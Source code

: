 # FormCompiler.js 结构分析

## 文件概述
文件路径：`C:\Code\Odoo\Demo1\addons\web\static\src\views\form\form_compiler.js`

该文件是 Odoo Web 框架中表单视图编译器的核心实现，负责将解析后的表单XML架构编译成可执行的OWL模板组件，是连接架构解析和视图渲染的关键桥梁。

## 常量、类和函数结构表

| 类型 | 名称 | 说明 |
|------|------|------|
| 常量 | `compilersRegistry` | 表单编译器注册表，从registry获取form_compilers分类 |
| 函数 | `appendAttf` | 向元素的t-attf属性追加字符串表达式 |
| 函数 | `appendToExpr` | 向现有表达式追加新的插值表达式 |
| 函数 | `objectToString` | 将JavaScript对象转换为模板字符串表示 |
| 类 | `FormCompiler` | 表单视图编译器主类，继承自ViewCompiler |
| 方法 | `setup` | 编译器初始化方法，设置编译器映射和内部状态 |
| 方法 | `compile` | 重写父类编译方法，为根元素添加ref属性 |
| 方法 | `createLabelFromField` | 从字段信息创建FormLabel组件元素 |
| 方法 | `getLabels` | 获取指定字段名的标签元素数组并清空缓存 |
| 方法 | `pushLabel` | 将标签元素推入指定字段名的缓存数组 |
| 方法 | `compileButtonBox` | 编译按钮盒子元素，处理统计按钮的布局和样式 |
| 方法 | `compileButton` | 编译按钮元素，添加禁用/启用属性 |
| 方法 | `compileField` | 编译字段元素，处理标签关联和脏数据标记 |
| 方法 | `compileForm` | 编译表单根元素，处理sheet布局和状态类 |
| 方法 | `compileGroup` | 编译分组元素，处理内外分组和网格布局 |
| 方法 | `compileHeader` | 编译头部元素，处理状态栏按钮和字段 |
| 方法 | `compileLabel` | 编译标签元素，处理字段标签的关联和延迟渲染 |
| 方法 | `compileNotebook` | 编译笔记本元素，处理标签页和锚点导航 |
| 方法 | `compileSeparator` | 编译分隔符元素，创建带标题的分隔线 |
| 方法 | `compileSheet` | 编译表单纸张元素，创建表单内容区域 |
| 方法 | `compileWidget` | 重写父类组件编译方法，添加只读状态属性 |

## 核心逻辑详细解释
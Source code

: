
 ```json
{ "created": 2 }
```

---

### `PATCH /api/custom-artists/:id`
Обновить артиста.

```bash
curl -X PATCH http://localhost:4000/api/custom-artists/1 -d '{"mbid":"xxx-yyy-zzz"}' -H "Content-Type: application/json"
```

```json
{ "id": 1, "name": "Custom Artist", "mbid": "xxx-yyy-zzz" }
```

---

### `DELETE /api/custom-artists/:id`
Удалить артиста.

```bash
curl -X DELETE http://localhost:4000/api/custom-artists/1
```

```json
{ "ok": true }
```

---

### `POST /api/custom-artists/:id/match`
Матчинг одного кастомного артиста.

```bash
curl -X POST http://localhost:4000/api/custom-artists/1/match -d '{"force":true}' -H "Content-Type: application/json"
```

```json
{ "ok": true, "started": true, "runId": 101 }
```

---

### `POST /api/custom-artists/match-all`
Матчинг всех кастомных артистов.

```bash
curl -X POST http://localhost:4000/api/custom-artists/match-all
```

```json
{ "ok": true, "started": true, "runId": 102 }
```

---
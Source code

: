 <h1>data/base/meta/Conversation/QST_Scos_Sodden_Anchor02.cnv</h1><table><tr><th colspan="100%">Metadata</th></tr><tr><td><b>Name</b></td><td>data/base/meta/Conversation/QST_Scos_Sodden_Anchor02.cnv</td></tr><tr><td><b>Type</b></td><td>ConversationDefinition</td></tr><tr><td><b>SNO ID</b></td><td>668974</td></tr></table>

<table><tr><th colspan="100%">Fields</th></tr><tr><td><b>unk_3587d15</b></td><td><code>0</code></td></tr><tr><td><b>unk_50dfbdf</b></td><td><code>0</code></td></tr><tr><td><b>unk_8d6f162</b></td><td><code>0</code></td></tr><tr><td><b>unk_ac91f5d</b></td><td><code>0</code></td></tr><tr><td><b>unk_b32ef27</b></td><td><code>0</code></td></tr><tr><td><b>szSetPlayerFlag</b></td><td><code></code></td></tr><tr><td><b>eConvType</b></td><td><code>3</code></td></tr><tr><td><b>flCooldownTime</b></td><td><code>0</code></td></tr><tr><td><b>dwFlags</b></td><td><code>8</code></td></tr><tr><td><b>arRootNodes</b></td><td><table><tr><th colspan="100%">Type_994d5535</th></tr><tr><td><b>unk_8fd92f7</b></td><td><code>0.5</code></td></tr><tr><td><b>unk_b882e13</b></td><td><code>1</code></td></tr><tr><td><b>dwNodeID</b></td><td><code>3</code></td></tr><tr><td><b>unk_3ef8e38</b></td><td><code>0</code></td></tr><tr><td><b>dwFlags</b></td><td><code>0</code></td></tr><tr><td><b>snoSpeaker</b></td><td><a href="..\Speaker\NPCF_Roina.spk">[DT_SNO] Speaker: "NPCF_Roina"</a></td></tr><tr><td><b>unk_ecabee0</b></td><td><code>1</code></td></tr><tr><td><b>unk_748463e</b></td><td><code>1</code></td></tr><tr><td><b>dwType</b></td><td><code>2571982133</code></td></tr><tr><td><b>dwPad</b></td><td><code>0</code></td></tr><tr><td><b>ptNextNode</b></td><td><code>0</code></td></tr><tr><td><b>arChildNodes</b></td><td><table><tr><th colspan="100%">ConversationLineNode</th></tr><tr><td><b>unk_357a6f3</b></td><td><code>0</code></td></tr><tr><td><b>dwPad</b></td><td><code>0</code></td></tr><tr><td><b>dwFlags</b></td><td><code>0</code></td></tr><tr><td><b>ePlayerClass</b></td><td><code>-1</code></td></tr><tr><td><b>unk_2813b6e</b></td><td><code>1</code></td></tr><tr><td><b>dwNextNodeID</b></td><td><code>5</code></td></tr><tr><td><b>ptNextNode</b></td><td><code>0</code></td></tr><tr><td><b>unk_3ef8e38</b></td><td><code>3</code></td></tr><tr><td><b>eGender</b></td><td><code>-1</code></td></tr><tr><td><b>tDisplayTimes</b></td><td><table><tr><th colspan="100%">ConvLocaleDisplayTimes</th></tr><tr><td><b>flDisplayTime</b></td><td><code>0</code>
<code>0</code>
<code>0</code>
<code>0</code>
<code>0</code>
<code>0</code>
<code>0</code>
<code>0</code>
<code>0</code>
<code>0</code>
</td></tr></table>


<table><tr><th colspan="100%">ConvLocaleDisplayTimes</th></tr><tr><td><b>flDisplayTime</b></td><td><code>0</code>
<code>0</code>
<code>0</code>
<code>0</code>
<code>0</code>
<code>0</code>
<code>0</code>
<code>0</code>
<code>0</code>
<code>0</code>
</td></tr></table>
════
• _Activity_: The lines above should be duplicated exactly.

• _Result of the exercise_:
Source code

: # FormCompiler.js 结构分析

## 文件概述
文件路径：`C:\Code\Odoo\Demo1\addons\web\static\src\views\form\form_compiler.js`

该文件是 Odoo Web 框架中表单视图编译器的核心实现，负责将解析后的表单XML架构编译成可执行的OWL模板组件，是连接架构解析和视图渲染的关键桥梁。

## 常量、类和函数结构表

| 类型 | 名称 | 说明 |
|------|------|------|
| 常量 | `compilersRegistry` | 表单编译器注册表，从registry获取form_compilers分类 |
| 函数 | `appendAttf` | 向元素的t-attf属性追加字符串表达式 |
| 函数 | `appendToExpr` | 向现有表达式追加新的插值表达式 |
| 函数 | `objectToString` | 将JavaScript对象转换为模板字符串表示 |
| 类 | `FormCompiler` | 表单视图编译器主类，继承自ViewCompiler |
| 方法 | `setup` | 编译器初始化方法，设置编译器映射和内部状态 |
| 方法 | `compile` | 重写父类编译方法，为根元素添加ref属性 |
| 方法 | `createLabelFromField` | 从字段信息创建FormLabel组件元素 |
| 方法 | `getLabels` | 获取指定字段名的标签元素数组并清空缓存 |
| 方法 | `pushLabel` | 将标签元素推入指定字段名的缓存数组 |
| 方法 | `compileButtonBox` | 编译按钮盒子元素，处理统计按钮的布局和样式 |
| 方法 | `compileButton` | 编译按钮元素，添加禁用/启用属性 |
| 方法 | `compileField` | 编译字段元素，处理标签关联和脏数据标记 |
| 方法 | `compileForm` | 编译表单根元素，处理sheet布局和状态类 |
| 方法 | `compileGroup` | 编译分组元素，处理内外分组和网格布局 |
| 方法 | `compileHeader` | 编译头部元素，处理状态栏按钮和字段 |
| 方法 | `compileLabel` | 编译标签元素，处理字段标签的关联和延迟渲染 |
| 方法 | `compileNotebook` | 编译笔记本元素，处理标签页和锚点导航 |
| 方法 | `compileSeparator` | 编译分隔符元素，创建带标题的分隔线 |
| 方法 | `compileSheet` | 编译表单纸张元素，创建表单内容区域 |
| 方法 | `compileWidget` | 重写父类组件编译方法，添加只读状态属性 |

## 核心逻辑详细解释
Source code

:
 ```json
{ "created": 2 }
```

---

### `PATCH /api/custom-artists/:id`
Обновить артиста.

```bash
curl -X PATCH http://localhost:4000/api/custom-artists/1 -d '{"mbid":"xxx-yyy-zzz"}' -H "Content-Type: application/json"
```

```json
{ "id": 1, "name": "Custom Artist", "mbid": "xxx-yyy-zzz" }
```

---

### `DELETE /api/custom-artists/:id`
Удалить артиста.

```bash
curl -X DELETE http://localhost:4000/api/custom-artists/1
```

```json
{ "ok": true }
```

---

### `POST /api/custom-artists/:id/match`
Матчинг одного кастомного артиста.

```bash
curl -X POST http://localhost:4000/api/custom-artists/1/match -d '{"force":true}' -H "Content-Type: application/json"
```

```json
{ "ok": true, "started": true, "runId": 101 }
```

---

### `POST /api/custom-artists/match-all`
Матчинг всех кастомных артистов.

```bash
curl -X POST http://localhost:4000/api/custom-artists/match-all
```

```json
{ "ok": true, "started": true, "runId": 102 }
```

---
Source code

: <h1>data/base/meta/Conversation/QST_Scos_Sodden_Anchor02.cnv</h1><table><tr><th colspan="100%">Metadata</th></tr><tr><td><b>Name</b></td><td>data/base/meta/Conversation/QST_Scos_Sodden_Anchor02.cnv</td></tr><tr><td><b>Type</b></td><td>ConversationDefinition</td></tr><tr><td><b>SNO ID</b></td><td>668974</td></tr></table>

<table><tr><th colspan="100%">Fields</th></tr><tr><td><b>unk_3587d15</b></td><td><code>0</code></td></tr><tr><td><b>unk_50dfbdf</b></td><td><code>0</code></td></tr><tr><td><b>unk_8d6f162</b></td><td><code>0</code></td></tr><tr><td><b>unk_ac91f5d</b></td><td><code>0</code></td></tr><tr><td><b>unk_b32ef27</b></td><td><code>0</code></td></tr><tr><td><b>szSetPlayerFlag</b></td><td><code></code></td></tr><tr><td><b>eConvType</b></td><td><code>3</code></td></tr><tr><td><b>flCooldownTime</b></td><td><code>0</code></td></tr><tr><td><b>dwFlags</b></td><td><code>8</code></td></tr><tr><td><b>arRootNodes</b></td><td><table><tr><th colspan="100%">Type_994d5535</th></tr><tr><td><b>unk_8fd92f7</b></td><td><code>0.5</code></td></tr><tr><td><b>unk_b882e13</b></td><td><code>1</code></td></tr><tr><td><b>dwNodeID</b></td><td><code>3</code></td></tr><tr><td><b>unk_3ef8e38</b></td><td><code>0</code></td></tr><tr><td><b>dwFlags</b></td><td><code>0</code></td></tr><tr><td><b>snoSpeaker</b></td><td><a href="..\Speaker\NPCF_Roina.spk">[DT_SNO] Speaker: "NPCF_Roina"</a></td></tr><tr><td><b>unk_ecabee0</b></td><td><code>1</code></td></tr><tr><td><b>unk_748463e</b></td><td><code>1</code></td></tr><tr><td><b>dwType</b></td><td><code>2571982133</code></td></tr><tr><td><b>dwPad</b></td><td><code>0</code></td></tr><tr><td><b>ptNextNode</b></td><td><code>0</code></td></tr><tr><td><b>arChildNodes</b></td><td><table><tr><th colspan="100%">ConversationLineNode</th></tr><tr><td><b>unk_357a6f3</b></td><td><code>0</code></td></tr><tr><td><b>dwPad</b></td><td><code>0</code></td></tr><tr><td><b>dwFlags</b></td><td><code>0</code></td></tr><tr><td><b>ePlayerClass</b></td><td><code>-1</code></td></tr><tr><td><b>unk_2813b6e</b></td><td><code>1</code></td></tr><tr><td><b>dwNextNodeID</b></td><td><code>5</code></td></tr><tr><td><b>ptNextNode</b></td><td><code>0</code></td></tr><tr><td><b>unk_3ef8e38</b></td><td><code>3</code></td></tr><tr><td><b>eGender</b></td><td><code>-1</code></td></tr><tr><td><b>tDisplayTimes</b></td><td><table><tr><th colspan="100%">ConvLocaleDisplayTimes</th></tr><tr><td><b>flDisplayTime</b></td><td><code>0</code>
<code>0</code>
<code>0</code>
<code>0</code>
<code>0</code>
<code>0</code>
<code>0</code>
<code>0</code>
<code>0</code>
<code>0</code>
</td></tr></table>


<table><tr><th colspan="100%">ConvLocaleDisplayTimes</th></tr><tr><td><b>flDisplayTime</b></td><td><code>0</code>
<code>0</code>
<code>0</code>
<code>0</code>
<code>0</code>
<code>0</code>
<code>0</code>
<code>0</code>
<code>0</code>
<code>0</code>
</td></tr></table>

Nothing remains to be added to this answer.